- _Problem to work on_: Pick each line containing "that" out of the records.

(Data records)
###
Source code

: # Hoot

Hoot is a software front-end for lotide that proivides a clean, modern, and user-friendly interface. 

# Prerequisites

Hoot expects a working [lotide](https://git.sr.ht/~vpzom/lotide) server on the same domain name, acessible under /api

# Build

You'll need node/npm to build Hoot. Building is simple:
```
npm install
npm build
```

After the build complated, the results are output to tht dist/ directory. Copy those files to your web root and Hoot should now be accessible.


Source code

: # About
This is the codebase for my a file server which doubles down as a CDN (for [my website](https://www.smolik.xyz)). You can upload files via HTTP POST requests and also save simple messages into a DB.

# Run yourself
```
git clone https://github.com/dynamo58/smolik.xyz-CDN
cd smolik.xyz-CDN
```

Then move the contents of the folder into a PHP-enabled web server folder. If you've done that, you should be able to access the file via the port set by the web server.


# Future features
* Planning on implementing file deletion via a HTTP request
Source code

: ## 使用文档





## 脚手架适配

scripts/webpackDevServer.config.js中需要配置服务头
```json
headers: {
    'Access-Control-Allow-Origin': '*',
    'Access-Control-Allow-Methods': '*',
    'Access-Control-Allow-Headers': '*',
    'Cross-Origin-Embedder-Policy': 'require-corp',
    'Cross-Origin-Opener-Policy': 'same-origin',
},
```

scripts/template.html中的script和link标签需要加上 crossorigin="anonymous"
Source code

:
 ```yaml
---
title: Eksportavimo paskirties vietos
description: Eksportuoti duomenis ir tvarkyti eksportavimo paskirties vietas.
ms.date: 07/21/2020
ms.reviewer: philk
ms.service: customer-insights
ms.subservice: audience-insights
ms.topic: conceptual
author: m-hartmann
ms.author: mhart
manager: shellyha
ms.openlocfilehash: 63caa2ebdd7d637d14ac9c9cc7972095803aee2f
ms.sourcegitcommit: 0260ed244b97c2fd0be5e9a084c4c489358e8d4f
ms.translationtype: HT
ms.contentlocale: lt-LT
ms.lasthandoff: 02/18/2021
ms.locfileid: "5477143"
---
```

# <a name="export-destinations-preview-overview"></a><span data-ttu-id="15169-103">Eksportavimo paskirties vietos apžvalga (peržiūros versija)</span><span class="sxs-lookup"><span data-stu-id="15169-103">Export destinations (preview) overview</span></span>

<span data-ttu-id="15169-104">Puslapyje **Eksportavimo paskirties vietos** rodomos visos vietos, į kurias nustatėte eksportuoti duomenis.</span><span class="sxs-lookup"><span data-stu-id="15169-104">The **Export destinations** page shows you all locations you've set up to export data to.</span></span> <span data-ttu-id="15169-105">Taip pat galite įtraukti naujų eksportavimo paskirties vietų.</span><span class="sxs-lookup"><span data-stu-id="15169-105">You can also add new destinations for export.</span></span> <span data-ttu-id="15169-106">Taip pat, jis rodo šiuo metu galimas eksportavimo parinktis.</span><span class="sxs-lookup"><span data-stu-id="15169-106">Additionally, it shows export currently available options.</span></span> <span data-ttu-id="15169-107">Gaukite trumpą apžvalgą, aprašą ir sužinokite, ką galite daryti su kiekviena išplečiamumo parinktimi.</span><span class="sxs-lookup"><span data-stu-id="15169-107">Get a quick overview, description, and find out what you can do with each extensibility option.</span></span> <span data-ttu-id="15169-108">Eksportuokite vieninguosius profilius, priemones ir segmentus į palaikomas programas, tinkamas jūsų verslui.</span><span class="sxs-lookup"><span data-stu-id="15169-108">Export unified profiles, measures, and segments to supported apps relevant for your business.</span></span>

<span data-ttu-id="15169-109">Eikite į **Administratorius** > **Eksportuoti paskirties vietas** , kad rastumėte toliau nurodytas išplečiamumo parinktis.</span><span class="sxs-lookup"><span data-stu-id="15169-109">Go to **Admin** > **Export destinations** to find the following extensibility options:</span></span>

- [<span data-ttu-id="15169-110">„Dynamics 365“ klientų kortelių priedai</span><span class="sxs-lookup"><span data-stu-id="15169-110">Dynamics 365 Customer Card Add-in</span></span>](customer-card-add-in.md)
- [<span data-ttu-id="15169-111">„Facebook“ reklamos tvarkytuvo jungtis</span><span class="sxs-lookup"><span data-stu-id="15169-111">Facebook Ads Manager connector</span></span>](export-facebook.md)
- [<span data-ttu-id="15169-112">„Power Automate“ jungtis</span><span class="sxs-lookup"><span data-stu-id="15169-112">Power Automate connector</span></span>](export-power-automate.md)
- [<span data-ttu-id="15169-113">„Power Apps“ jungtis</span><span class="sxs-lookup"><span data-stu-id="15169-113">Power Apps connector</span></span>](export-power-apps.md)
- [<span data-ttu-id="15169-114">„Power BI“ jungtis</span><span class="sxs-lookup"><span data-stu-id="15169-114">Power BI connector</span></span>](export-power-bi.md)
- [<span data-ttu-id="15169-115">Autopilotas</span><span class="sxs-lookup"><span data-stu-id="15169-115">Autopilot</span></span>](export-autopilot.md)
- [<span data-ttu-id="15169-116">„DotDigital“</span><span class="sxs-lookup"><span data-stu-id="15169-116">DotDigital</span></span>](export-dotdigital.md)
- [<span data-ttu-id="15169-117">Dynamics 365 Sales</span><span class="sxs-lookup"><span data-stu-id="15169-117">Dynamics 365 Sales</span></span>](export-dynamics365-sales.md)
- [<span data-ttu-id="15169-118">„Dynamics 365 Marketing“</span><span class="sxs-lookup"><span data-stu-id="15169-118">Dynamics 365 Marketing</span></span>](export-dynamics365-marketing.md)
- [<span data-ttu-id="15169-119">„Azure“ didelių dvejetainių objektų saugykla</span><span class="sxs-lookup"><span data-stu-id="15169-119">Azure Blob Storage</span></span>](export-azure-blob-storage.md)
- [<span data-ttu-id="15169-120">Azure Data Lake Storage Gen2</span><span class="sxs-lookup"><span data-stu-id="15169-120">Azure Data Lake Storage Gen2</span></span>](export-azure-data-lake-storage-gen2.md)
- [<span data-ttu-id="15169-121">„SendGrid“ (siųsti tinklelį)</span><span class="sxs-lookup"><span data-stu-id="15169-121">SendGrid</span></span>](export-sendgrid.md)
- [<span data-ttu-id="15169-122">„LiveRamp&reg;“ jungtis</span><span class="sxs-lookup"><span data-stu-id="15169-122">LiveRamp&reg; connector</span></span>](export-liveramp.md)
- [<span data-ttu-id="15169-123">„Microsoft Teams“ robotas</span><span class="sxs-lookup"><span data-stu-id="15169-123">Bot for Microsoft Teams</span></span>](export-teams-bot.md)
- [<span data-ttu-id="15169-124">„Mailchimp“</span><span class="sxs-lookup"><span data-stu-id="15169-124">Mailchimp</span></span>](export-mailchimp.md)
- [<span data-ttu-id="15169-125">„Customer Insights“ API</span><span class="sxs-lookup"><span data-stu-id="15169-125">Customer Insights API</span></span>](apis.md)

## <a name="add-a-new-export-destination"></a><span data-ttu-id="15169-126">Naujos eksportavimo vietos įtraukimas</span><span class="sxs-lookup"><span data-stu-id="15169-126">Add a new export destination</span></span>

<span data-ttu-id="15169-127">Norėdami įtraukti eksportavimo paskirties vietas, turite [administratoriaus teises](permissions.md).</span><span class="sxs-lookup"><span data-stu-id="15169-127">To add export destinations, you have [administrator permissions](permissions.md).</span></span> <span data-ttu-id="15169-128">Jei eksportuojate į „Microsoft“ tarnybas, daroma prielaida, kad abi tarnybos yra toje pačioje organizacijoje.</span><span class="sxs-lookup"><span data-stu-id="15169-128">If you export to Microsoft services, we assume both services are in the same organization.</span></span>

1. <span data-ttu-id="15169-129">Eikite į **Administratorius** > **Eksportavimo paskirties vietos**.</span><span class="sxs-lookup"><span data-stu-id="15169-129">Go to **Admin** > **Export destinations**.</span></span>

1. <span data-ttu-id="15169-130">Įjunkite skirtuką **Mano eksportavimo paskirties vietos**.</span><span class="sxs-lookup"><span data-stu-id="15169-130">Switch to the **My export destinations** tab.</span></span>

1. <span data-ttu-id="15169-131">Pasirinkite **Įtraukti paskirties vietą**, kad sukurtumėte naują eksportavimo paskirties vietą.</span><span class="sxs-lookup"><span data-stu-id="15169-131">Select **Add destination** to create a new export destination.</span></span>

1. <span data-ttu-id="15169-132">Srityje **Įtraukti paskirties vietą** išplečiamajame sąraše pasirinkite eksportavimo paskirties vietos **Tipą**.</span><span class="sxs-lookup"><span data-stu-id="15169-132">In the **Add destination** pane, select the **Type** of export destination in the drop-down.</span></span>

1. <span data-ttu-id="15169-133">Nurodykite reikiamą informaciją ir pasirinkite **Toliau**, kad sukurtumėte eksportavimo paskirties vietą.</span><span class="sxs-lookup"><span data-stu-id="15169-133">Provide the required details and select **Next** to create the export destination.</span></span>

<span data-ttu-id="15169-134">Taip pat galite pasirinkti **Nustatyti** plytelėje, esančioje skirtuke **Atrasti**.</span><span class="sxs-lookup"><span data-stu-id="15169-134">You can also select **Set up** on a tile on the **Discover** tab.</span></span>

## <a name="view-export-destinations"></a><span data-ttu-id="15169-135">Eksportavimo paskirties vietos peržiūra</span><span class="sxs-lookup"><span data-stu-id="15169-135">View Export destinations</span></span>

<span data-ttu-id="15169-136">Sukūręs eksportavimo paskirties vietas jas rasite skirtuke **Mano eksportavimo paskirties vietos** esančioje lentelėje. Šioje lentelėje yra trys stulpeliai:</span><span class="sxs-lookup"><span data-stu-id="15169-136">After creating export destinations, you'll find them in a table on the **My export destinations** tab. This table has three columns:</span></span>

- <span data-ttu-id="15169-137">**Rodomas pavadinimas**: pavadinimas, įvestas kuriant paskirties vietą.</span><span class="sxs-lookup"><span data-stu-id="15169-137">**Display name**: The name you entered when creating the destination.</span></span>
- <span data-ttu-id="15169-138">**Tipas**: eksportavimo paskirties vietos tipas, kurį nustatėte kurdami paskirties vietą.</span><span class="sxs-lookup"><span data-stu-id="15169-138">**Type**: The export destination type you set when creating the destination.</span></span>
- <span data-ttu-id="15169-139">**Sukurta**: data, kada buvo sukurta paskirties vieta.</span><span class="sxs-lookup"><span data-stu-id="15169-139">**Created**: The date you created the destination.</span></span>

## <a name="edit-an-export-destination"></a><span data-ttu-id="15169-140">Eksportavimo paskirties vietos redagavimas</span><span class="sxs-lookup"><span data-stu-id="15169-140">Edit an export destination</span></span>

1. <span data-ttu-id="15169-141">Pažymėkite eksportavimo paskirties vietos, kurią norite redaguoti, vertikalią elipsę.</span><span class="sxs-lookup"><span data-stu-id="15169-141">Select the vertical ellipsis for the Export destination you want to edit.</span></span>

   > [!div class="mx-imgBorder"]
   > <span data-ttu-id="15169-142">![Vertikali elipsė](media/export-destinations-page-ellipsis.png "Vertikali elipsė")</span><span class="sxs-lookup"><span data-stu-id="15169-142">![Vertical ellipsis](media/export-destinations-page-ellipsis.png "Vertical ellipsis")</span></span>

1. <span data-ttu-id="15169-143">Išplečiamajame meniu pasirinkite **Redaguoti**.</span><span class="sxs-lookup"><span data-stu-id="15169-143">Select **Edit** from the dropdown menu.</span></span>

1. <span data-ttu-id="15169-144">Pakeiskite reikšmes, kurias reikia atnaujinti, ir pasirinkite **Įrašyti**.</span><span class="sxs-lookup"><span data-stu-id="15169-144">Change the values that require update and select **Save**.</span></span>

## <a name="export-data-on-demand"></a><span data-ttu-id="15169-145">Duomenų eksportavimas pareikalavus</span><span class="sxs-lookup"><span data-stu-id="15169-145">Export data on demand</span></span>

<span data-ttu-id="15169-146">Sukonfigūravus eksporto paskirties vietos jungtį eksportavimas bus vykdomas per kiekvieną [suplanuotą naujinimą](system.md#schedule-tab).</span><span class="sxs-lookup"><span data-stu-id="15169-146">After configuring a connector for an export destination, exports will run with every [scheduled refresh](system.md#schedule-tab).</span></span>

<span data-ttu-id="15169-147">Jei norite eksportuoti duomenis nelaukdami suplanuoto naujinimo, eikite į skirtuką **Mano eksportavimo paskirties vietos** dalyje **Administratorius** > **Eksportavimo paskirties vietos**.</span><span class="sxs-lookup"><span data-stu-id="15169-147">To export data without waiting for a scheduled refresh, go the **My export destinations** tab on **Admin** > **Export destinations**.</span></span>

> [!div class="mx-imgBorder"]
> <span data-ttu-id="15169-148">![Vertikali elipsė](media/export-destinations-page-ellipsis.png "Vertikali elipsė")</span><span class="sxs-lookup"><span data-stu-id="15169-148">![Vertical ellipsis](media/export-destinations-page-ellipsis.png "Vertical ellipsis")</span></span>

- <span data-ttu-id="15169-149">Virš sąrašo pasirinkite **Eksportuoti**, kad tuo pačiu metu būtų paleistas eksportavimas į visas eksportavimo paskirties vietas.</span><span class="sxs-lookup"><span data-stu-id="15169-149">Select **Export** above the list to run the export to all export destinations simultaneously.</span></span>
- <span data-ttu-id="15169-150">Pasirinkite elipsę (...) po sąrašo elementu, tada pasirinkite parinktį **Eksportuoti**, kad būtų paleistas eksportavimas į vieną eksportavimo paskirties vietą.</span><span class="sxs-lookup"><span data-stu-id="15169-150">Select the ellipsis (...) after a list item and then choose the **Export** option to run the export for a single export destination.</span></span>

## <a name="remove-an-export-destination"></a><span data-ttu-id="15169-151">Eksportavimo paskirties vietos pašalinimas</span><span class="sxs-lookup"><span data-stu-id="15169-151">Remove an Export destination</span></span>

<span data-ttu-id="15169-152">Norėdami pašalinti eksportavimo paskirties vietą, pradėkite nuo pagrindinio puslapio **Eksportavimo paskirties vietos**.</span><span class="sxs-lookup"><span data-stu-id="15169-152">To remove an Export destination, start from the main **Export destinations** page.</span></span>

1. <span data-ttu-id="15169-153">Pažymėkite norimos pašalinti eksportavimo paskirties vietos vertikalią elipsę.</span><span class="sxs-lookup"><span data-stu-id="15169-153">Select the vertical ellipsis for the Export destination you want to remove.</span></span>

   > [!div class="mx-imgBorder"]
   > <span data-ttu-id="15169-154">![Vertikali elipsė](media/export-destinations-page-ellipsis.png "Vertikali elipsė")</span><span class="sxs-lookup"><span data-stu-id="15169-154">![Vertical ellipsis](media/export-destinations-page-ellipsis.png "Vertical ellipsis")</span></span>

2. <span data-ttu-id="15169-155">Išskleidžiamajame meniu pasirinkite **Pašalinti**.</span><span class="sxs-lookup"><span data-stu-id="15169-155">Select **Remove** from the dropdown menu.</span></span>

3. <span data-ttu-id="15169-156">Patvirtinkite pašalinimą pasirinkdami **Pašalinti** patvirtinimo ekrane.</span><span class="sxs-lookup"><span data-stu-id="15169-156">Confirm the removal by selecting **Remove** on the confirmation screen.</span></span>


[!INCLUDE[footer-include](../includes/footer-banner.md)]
###
- _Task response_:
Hoot is a software front-end for lotide that proivides a clean, modern, and user-friendly interface. 
Then move the contents of the folder into a PHP-enabled web server folder. If you've done that, you should be able to access the file via the port set by the web server.
1. <span data-ttu-id="15169-144">Pakeiskite reikšmes, kurias reikia atnaujinti, ir pasirinkite **Įrašyti**.</span><span class="sxs-lookup"><span data-stu-id="15169-144">Change the values that require update and select **Save**.</span></span>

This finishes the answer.